Sandra Tavares, creator of terroir wines at Wine and Soul

Sandra Tavares, creator of terroir wines at Wine and Soul

7 January 2021


My heart invariably misses a beat when I turn off the road winding down the Pinhão Valley from Sabrosa to the River Douro. Just before I reach the Alvaro Siza designed Quinta do Portal winery, a narrow vertiginous track plunges down through vineyards and olive groves towards the Pinhão. It’s breathtakingly beautiful, and precarious, if a car is coming the other way!

Wine and Soul, on the opposite side of the valley in Vale Mendiz, is surrounded by some of the finest vineyards in the Douro. Quinta do Noval is a neighbour and Dirk Niepoort makes Port nearby. The early morning mists have evaporated and the vines are splendid in an autumn coat that only nature can design.

Sandra Tavares da Silva with her husband Jorge Serôdio Borges, winemaking partners and owners of Wine and Soul, create terroir wines that leave no doubt why the Douro is such a special wine region.

Tall and elegant, Sandra’s talk is punctuated with laughter. Until her first visit in 1999, she had never visited the Douro. With a city focused lifestyle and in the national volleyball team, her friends and family were incredulous she could fall in love with such a remote region. Two men were to be decisive in her life: Cristiano van Zeller, the owner of Quinta do Vale Dona Maria, for whom she worked making wines, and Jorge, whose family had been making wines in the Douro for generations and who had worked with Dirk Niepoort. To Van Zeller, “Sandra is the most perfect and knowledgeable person in terms of wine that I know. She has the scientific knowledge and a special gift for wine and blending which goes beyond this knowledge.”

Sandra recollects when she and Jorge decided to get together in 2001, «we had nothing. Not even a vineyard.» They did however have a vision of the type of wine they wished to create. Extensive tasting of wines from other regions had convinced the couple that the Douro, with its exceptional terroirs, had the potential to become one of the world’s great classic dry wine regions. They embarked on a search for a vineyard with old vines, «one of the treasures of the Douro, a heritage we need to keep for the next generations,» and found two hectares of south-west facing field blend vineyard with vines over eighty years old, a steep inclination and optimum sun exposure, at an altitude of about 450 metres. A near perfect combination, even in summer the vineyard is breeze cooled.
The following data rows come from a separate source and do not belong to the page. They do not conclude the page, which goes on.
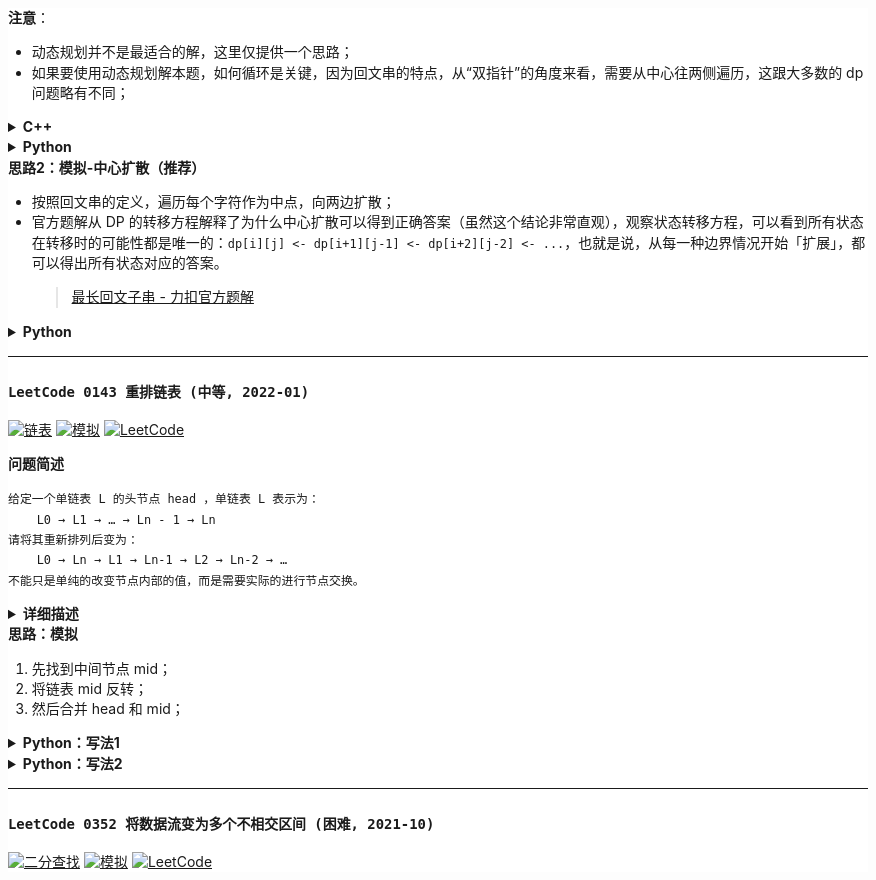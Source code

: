 **注意**：
- 动态规划并不是最适合的解，这里仅提供一个思路；
- 如果要使用动态规划解本题，如何循环是关键，因为回文串的特点，从“双指针”的角度来看，需要从中心往两侧遍历，这跟大多数的 dp 问题略有不同；

<details><summary><b>C++</b></summary></details>

<details><summary><b>Python</b></summary></details>

<summary><b>思路2：模拟-中心扩散（推荐）</b></summary>

- 按照回文串的定义，遍历每个字符作为中点，向两边扩散；
- 官方题解从 DP 的转移方程解释了为什么中心扩散可以得到正确答案（虽然这个结论非常直观），观察状态转移方程，可以看到所有状态在转移时的可能性都是唯一的：`dp[i][j] <- dp[i+1][j-1] <- dp[i+2][j-2] <- ...`，也就是说，从每一种边界情况开始「扩展」，都可以得出所有状态对应的答案。
    > [最长回文子串 - 力扣官方题解](https://leetcode-cn.com/problems/longest-palindromic-substring/solution/zui-chang-hui-wen-zi-chuan-by-leetcode-solution/)


<details><summary><b>Python</b></summary></details>

---

### `LeetCode 0143 重排链表 (中等, 2022-01)`

[![链表](https://img.shields.io/badge/链表-lightgray.svg)](数据结构-链表.md)
[![模拟](https://img.shields.io/badge/模拟-lightgray.svg)](基础-模拟.md)
[![LeetCode](https://img.shields.io/badge/LeetCode-lightgray.svg)](合集-LeetCode.md)



<summary><b>问题简述</b></summary>

```txt
给定一个单链表 L 的头节点 head ，单链表 L 表示为：
    L0 → L1 → … → Ln - 1 → Ln
请将其重新排列后变为：
    L0 → Ln → L1 → Ln-1 → L2 → Ln-2 → …
不能只是单纯的改变节点内部的值，而是需要实际的进行节点交换。
```

<details><summary><b>详细描述</b></summary></details>



<summary><b>思路：模拟</b></summary>

1. 先找到中间节点 mid；
2. 将链表 mid 反转；
3. 然后合并 head 和 mid；

<details><summary><b>Python：写法1</b></summary></details>


<details><summary><b>Python：写法2</b></summary></details>

---

### `LeetCode 0352 将数据流变为多个不相交区间 (困难, 2021-10)`

[![二分查找](https://img.shields.io/badge/二分查找-lightgray.svg)](算法-二分.md)
[![模拟](https://img.shields.io/badge/模拟-lightgray.svg)](基础-模拟.md)
[![LeetCode](https://img.shields.io/badge/LeetCode-lightgray.svg)](合集-LeetCode.md)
Here they created Pintas, a classic elegant Douro red, a field blend from forty different grape varieties, with full fruit concentration, never overwhelming, always elegant and fresh. Wine Spectator was sufficiently impressed to award Pintas 2011 an enviable 98 points! Sandra refers to the field blends of old vines as «the Douro’s biggest secret.»

Other wines have since been added forming an organically farmed portfolio of reds, crisp mineral whites and Ports; terroir wines of the highest quality. In the Douro, yields are always low compared to many of the world’s other great wine regions, and quantities bottled remain small, with demand for the best wines often outstripping supply. This year yields were markedly lower than usual with a cold, rainy spring, fortunately followed by an exceptionally hot summer that permitted optimum ripening. Sandra predicts a «fantastic» year for Pintas. Viticultural work, harvesting and winemaking all took place under challenging conditions imposed by the COVID pandemic. However after initial understandable nervousness, teams quickly adapted to the different shifts and hygiene protocols even more stringent than usual.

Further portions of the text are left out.